I’ve recently been experimenting with full 1-200 dynasty rankings based off of the RotoViz Composite ranks, and that simple conclusion keeps coming up again and again. Our perceptions of players can remain contaminated for years by the draft chatter before the event and the actual draft slot in which the player is taken. It’s difficult to believe all those experienced “football people” could be wrong, but this year’s candidates to be the next Priest Holmes or Arian Foster hope they are.
They were certainly wrong about Zac Stacy.
The bowling ball out of Vanderbilt was a huge talent based on the evidence. My Agility Score article suggested Doug Martin, Ray Rice, and Ahmad Bradshaw as three of the most similar players. Jon Moore took a deeper look at the SEC stats and came away convinced he was the best runner from the nation’s top conference. Matthew Freedman used a different lens and discovered eerie comparisons to Foster.
Moreover, I used the same methodology that recently uncovered these four undervalued explosive backs in demonstrating that Stacy was definitively not a low upside plodder.
Most Explosive College Running Backs 2011-2012 (Min. 200 carries)Highlight Yards Per Opportunity (HY/O) and Block Success Rate (BSR)
Highlight yards per opportunity is essentially a measure of how explosive a back was on plays that were blocked correctly. You’ll notice Stacy was the only player to show up in back-to-back seasons.
All of that research was presented before he’d played a down in the NFL, before he screamed up the depth chart to dispatch Isaiah Pead, Daryl Richardson, and Benny Cunningham, before he was a waiver wire miracle who won myriad fantasy titles for his lucky owners. Why do I bring all of that up now when many RotoViz enthusiasts have already read those articles?

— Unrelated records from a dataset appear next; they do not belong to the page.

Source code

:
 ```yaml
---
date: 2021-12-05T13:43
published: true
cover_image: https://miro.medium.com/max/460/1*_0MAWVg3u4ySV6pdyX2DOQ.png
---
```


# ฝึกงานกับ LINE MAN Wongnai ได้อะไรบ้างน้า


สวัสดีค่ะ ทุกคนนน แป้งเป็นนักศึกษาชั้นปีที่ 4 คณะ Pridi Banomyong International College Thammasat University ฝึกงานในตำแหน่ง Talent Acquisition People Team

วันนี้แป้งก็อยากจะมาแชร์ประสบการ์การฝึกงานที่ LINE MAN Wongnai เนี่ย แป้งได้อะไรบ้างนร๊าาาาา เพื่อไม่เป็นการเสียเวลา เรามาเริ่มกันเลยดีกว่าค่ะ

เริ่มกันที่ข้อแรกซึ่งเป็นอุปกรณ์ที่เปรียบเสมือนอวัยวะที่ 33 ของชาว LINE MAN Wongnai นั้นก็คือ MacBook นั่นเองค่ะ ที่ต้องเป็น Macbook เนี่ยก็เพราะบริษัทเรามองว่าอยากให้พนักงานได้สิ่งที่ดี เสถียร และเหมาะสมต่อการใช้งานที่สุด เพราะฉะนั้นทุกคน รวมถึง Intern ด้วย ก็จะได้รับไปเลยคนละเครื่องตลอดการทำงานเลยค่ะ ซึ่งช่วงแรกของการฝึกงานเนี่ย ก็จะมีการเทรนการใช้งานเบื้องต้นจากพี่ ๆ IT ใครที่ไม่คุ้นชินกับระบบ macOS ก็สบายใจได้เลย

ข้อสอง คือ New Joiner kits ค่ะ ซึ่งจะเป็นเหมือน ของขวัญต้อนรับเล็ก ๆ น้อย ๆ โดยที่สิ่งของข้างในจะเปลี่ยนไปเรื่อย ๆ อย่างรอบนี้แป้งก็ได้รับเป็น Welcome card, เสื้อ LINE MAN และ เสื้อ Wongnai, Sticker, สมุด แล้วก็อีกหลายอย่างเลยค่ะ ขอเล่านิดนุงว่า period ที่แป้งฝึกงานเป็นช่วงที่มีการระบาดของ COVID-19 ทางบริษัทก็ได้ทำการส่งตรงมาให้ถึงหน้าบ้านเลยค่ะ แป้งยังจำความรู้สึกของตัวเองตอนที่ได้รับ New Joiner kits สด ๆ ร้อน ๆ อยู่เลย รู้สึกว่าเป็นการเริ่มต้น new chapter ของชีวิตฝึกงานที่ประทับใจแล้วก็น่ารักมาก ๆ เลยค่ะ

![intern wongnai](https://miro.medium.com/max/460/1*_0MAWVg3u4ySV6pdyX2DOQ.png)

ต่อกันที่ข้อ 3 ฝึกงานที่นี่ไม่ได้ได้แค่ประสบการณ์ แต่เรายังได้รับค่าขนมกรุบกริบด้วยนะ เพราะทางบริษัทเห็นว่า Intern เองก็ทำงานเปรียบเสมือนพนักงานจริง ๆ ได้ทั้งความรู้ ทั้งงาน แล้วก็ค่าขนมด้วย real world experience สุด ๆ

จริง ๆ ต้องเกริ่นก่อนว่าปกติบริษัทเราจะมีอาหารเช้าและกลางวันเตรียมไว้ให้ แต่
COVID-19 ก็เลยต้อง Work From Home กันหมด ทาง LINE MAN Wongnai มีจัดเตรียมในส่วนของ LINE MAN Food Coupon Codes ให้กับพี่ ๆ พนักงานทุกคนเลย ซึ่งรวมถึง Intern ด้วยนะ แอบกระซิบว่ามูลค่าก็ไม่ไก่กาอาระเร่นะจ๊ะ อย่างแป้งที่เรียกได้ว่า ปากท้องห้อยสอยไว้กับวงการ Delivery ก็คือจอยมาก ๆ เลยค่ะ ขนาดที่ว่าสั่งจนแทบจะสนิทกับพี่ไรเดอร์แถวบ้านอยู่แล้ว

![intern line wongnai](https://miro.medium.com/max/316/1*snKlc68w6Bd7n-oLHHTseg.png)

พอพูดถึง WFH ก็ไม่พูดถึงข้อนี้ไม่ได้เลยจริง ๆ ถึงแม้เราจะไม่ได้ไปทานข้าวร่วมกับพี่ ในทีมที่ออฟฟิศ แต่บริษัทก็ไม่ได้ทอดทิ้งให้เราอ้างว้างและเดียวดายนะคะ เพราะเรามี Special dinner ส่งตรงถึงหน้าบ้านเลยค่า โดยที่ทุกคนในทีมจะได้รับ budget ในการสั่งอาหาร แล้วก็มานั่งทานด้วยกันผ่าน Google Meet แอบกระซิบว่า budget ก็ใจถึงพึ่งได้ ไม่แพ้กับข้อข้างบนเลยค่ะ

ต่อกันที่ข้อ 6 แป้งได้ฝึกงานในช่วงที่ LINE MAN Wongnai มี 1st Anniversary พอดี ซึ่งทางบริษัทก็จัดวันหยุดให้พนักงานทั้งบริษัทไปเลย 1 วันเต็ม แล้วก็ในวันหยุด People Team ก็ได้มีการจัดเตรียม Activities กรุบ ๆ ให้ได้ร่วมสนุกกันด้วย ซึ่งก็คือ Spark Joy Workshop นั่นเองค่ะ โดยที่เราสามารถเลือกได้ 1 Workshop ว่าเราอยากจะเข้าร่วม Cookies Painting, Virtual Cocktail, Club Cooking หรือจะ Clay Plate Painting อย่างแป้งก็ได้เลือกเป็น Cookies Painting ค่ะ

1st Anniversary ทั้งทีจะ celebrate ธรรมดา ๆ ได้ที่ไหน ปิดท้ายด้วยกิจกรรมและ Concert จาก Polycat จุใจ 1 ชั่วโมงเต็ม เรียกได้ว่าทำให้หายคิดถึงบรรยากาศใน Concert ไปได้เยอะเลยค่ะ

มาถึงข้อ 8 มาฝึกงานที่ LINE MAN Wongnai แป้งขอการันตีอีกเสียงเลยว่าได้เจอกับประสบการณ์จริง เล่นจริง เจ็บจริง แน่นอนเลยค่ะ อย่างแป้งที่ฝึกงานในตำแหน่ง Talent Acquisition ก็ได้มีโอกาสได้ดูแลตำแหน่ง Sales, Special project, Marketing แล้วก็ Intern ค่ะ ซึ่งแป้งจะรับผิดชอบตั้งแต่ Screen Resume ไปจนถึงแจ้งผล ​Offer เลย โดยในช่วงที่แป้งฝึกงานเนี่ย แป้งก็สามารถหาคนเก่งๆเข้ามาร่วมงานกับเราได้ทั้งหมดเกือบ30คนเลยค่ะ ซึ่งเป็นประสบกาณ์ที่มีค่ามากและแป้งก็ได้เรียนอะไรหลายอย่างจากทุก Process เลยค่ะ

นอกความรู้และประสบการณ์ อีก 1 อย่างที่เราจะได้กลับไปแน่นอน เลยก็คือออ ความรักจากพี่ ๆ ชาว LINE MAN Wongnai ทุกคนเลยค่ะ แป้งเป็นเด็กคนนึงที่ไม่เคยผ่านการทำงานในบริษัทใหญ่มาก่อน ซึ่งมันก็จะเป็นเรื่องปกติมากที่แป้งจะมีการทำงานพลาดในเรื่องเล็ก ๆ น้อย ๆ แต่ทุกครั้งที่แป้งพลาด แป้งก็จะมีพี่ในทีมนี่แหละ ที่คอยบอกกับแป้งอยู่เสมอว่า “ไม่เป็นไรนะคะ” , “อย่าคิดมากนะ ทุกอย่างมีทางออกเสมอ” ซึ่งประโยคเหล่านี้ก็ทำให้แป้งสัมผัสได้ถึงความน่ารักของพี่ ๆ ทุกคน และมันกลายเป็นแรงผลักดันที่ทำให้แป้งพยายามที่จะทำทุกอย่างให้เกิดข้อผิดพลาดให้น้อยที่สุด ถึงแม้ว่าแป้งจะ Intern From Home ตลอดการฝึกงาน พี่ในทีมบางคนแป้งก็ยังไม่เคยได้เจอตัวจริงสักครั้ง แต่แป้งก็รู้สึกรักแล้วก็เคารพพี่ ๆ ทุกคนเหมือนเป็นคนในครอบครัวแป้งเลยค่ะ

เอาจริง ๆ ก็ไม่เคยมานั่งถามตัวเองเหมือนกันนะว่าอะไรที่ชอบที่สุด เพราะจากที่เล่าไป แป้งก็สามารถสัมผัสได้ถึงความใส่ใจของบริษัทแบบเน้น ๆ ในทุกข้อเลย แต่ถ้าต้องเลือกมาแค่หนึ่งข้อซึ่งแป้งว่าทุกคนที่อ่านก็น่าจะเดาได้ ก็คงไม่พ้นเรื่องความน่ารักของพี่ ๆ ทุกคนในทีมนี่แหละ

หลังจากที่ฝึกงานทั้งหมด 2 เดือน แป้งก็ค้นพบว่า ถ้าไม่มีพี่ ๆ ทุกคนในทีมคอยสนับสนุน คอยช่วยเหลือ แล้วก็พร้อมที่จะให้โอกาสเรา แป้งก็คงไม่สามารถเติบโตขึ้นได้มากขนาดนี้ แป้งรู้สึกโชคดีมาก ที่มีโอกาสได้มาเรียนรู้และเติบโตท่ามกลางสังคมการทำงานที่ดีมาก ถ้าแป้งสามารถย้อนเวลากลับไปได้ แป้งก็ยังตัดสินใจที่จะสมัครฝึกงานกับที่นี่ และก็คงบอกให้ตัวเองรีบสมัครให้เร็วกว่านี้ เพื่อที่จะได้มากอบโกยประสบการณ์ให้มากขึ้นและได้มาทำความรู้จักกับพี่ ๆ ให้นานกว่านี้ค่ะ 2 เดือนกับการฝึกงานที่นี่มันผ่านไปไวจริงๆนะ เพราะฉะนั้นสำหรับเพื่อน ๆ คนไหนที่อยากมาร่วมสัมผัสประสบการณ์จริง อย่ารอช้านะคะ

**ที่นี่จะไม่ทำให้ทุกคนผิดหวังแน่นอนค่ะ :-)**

The End is in the Beginning for Zac Stacy
It’s an apples to oranges comparison for Stacy–after all, he is being selected in the early fourth round of startups–but it feels like we’re right back where we were last year when everyone declared him a lackluster talent due to his “underwhelming tape” and fifth-round draft status. Of course, Stacy averaged a moribund 3.9 yards per carry and the Rams drafted Tre Mason. So the narrative must have been right after all.
Except, of course, it isn’t.
Take a closer look at what Zac Stacy and Eddie Lacy did in terms of Fantasy Points Over Par when adjusted for strength of the opposing defense.
Here again, we see that the supposed talent gap between Stacy and Lacy appears to be a mirage.
But even that isn’t the end of the story. Mike Clay’s excellent and extensive breakdown of running back carries by defensive personnel packages offers up this gem. Only three runners faced five or fewer defensive backs on a higher percentage of plays than Stacy. Meanwhile, Lacy was on the list of 10 runners who benefited most from seeing nickel and dime packages. Stacy not only faced better defenses, he faced better defenses with more men in the box. He responded by outgaining Lacy after contact on a yards per carry basis by the margin of 2.45 to 2.28.
Stacy’s ADP continues to be plagued by inaccurate notions concerning his talent. Fantasy writers everywhere are labeling Stacy this year’s bust player. There’s obviously no certainty Stacy will stay healthy or hold off the talented Mason (although Davis Mattek makes a strong case that Stacy owners have little to worry about on this front in 2014). The future is always an unknown. But you will consistently dominate your dynasty leagues if you exploit fundamental errors in player evaluation like this one.